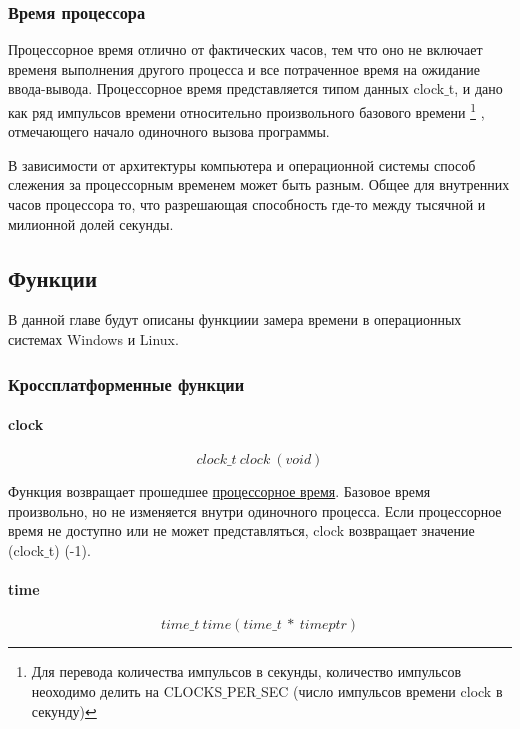 \documentclass{article}
\begin{document}
			\subsubsection{Время процессора}
				Процессорное время отлично от фактических часов, тем что оно не включает временя выполнения другого процесса и 					все потраченное время на ожидание ввода-вывода. Процессорное время представляется типом данных clock$\_$t, и дано 					как ряд импульсов времени относительно произвольного базового времени
			\footnote{Для перевода количества импульсов в секунды, количество импульсов неоходимо делить на CLOCKS$\_$PER$\_$SEC 				(число	импульсов времени clock в секунду)}
			, отмечающего начало одиночного вызова программы. 
				
				В зависимости от архитектуры компьютера и операционной системы способ слежения за процессорным временем может 					быть разным. Общее для внутренних часов процессора то, что разрешающая способность где-то между тысячной и милионной 				долей секунды.
		
		\subsection{Функции}
		В данной главе будут описаны функциии замера времени в операционных системах Windows и Linux. 
		\subsubsection{Кроссплатформенные функции}
			\paragraph{clock}
				$$clock\_t~clock~(void)$$
				
				Функция возвращает прошедшее \underline{процессорное время}. Базовое время произвольно, но не изменяется внутри 				одиночного процесса. Если процессорное время не доступно или не может представляться, clock возвращает значение 					(clock$\_$t) (-1).
			\paragraph*{time}
				$$time\_t~time(time\_t~ *~ timeptr)$$
				
\end{document}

REQUIREMENT: Say how many lines in the data above contain the string "секунды", and give no other output.

RESULT OF THE TASK: 2